Section 145 of the Delaware General Corporation Law (the “DGCL”) provides that a corporation may indemnify any person, including an officer or director, who was or is, or is threatened to be made, a party to any threatened, pending or completed action, suit or proceeding, whether civil, criminal, administrative or investigative (other than an action by or in the right of such corporation), by reason of the fact that such person is or was a director, officer, employee or agent of such corporation, or is or was serving at the request of such corporation as a director, officer, employee or agent of another corporation, partnership, joint venture, trust or other enterprise. The indemnity may include expenses (including attorneys’ fees), judgments, fines and amounts paid in settlement actually and reasonably incurred by such person in connection with such action, suit or proceeding, provided such person acted in good faith and in a manner such person reasonably believed to be in or not opposed to the best interests of such corporation, and, with respect to any criminal actions and proceedings, had no reasonable cause to believe that his or her conduct was unlawful.
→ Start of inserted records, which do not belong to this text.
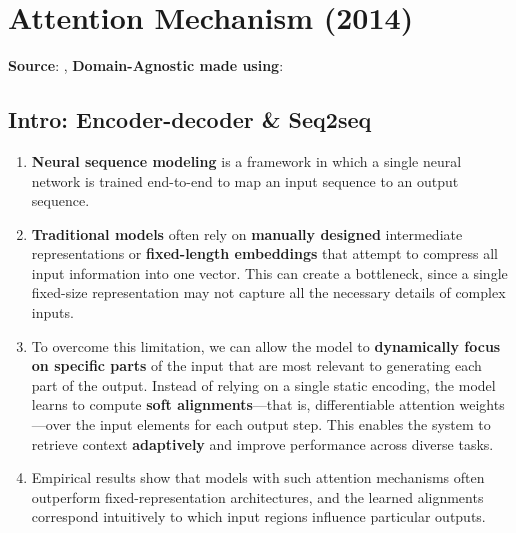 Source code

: \chapter{Attention Mechanism (2014)}

\begin{center}
    \textbf{Source}: \cite{arxiv/1409.0473/NMT-Jointly-Learning-Align-Translate},
    \textbf{Domain-Agnostic made using}: \cite{common/online/chatgpt}
\end{center}



\section{Intro: Encoder-decoder \& Seq2seq}

\begin{enumerate}
    \item \textbf{Neural sequence modeling} is a framework in which a single neural network is trained end-to-end to map an input sequence to an output sequence. 
    \hfill \cite{arxiv/1409.0473/NMT-Jointly-Learning-Align-Translate, common/online/chatgpt}

    \item \textbf{Traditional models} often rely on \textbf{manually designed} intermediate representations or \textbf{fixed-length embeddings} that attempt to compress all input information into one vector. 
    This can create a bottleneck, since a single fixed-size representation may not capture all the necessary details of complex inputs. 
    \hfill \cite{arxiv/1409.0473/NMT-Jointly-Learning-Align-Translate, common/online/chatgpt}

    \item To overcome this limitation, we can allow the model to \textbf{dynamically focus on specific parts} of the input that are most relevant to generating each part of the output. 
    Instead of relying on a single static encoding, the model learns to compute \textbf{soft alignments}—that is, differentiable attention weights—over the input elements for each output step. 
    This enables the system to retrieve context \textbf{adaptively} and improve performance across diverse tasks.
    \hfill \cite{arxiv/1409.0473/NMT-Jointly-Learning-Align-Translate, common/online/chatgpt}

    \item Empirical results show that models with such attention mechanisms often outperform fixed-representation architectures, and the learned alignments correspond intuitively to which input regions influence particular outputs.
    \hfill \cite{arxiv/1409.0473/NMT-Jointly-Learning-Align-Translate, common/online/chatgpt}


\end{enumerate}
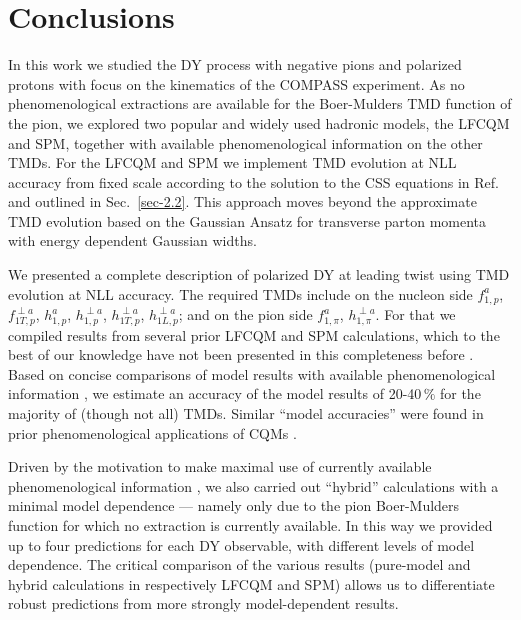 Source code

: \documentclass[a4paper]{article}
\begin{document}
\section{Conclusions}
\label{sec-4}

In this work we studied the DY process with negative pions 
and polarized protons with focus on the kinematics of the 
COMPASS experiment. As no phenomenological extractions are 
available for the Boer-Mulders TMD
function of the pion, we explored two popular and widely used
hadronic models, the LFCQM and SPM, together with available
phenomenological information on the other TMDs. For the LFCQM and SPM we implement TMD evolution at NLL accuracy from fixed scale according to the solution to the CSS equations in Ref.~\cite{Collins:2014jpa} and outlined in Sec.~\ref{sec-2.2}. This approach moves beyond the approximate TMD evolution based on the Gaussian Ansatz for transverse parton momenta with
energy dependent Gaussian widths.

We presented a complete description of polarized DY at leading 
twist using TMD evolution at NLL accuracy. 
The required TMDs include on the nucleon side
$f_{1,p}^{a}$, $f_{1T,p}^{\perp a}$,
$h_{1,p}^{a}$, $h_{1,p}^{\perp a}$, 
$h_{1T,p}^{\perp a}$, $h_{1L,p}^{\perp a}$;
and on the pion side
$f_{1,\pi}^a$, $h_{1,\pi}^{\perp a}$.
For that we compiled results from several prior LFCQM and SPM
calculations, which to the best of our knowledge have not been 
presented in this completeness before
\cite{Jakob:1997wg,Pasquini:2010af,Pasquini:2008ax,Pasquini:2014ppa,Gamberg:2007wm,Gamberg:2009uk}. 
Based on concise comparisons of model results with 
available phenomenological information 
\cite{Martin:2009iq,Sutton:1991ay,Anselmino:2011gs,Anselmino:2013vqa,Barone:2009hw,Lefky:2014eia,Cammarota:2020qcw,Bastami:2018xqd},
we estimate an accuracy of the model results of
20-40$\,\%$ for the majority of (though not all) TMDs. Similar  
``model accuracies'' were found  in prior phenomenological 
applications of CQMs \cite{Boffi:2009sh,Pasquini:2011tk,Pasquini:2014ppa}.

Driven by the motivation to make maximal use of currently 
available phenomenological information
\cite{Martin:2009iq,Sutton:1991ay,Anselmino:2011gs,Anselmino:2013vqa,Barone:2009hw,Lefky:2014eia,Cammarota:2020qcw,Bastami:2018xqd}, 
we also carried out ``hybrid'' calculations with a minimal model 
dependence --- namely only due to the pion Boer-Mulders function 
for which no extraction is currently available. 
In this way we provided up to four predictions 
for each DY observable, with different levels of model dependence. 
The critical comparison of the various results 
(pure-model and hybrid calculations in respectively LFCQM and SPM) 
allows us to differentiate robust predictions from more strongly
model-dependent results. 
\end{document}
A Delaware corporation may indemnify any person, including an officer or director, who was or is, or is threatened to be made, a party to any threatened, pending or contemplated action or suit by or in the right of such corporation, under the same conditions, except that such indemnification is limited to expenses (including attorneys’ fees) actually and reasonably incurred by such person, and except that no indemnification is permitted without judicial approval if such person is adjudged to be liable to such corporation. Where an officer or director of a corporation is successful, on the merits or otherwise, in the defense of any action, suit or proceeding referred to above, or any claim, issue or matter therein, the corporation must indemnify that person against the expenses (including attorneys’ fees) that such officer or director actually and reasonably incurred in connection therewith.
Section 145 of the DGCL further authorizes a corporation to purchase and maintain insurance on behalf of any person who is or was a director, officer, employee or agent of the corporation or is or was serving at the request of the corporation as a director, officer, employee or agent of another corporation or enterprise, against any liability asserted against him and incurred by him in any such capacity, or arising out of his or her status as such, whether or not the corporation would otherwise have the power to indemnify him under Section 145.
The rights provided in Section 145 of the DGCL are not exclusive, and a corporation may also provide for indemnification under bylaw, agreement, vote of stockholders or disinterested directors or otherwise.
Our amended and restated certificate of incorporation provides that the Company, to the full extent permitted by Section 145 of the DGCL, as amended from time to time, shall indemnify all persons whom it may indemnify pursuant thereto. Expenses (including attorneys’ fees) incurred by an officer or director in defending any civil, criminal, administrative, or investigative action, suit or proceeding for which such officer or director may be entitled to indemnification thereunder shall be paid by the Company in advance of the final disposition of such action, suit or proceeding upon receipt of an undertaking by or on behalf of such director or officer to repay such amount if it shall ultimately be determined that he or she is not entitled to be indemnified by the Company as authorized thereby.
Our bylaws provide for the indemnification of our directors, officers or other persons in accordance with our amended and restated certificate of incorporation.
We have obtained directors’ and officers’ insurance to cover our directors and officers for certain liabilities.
We have entered into indemnification agreements with each of our directors and our executive officers. The indemnification agreements require us, among other things, to indemnify our directors and officers against certain liabilities that may arise by reason of their status or service as directors and officers and to advance their expenses incurred as a result of any proceeding against them as to which they could be indemnified.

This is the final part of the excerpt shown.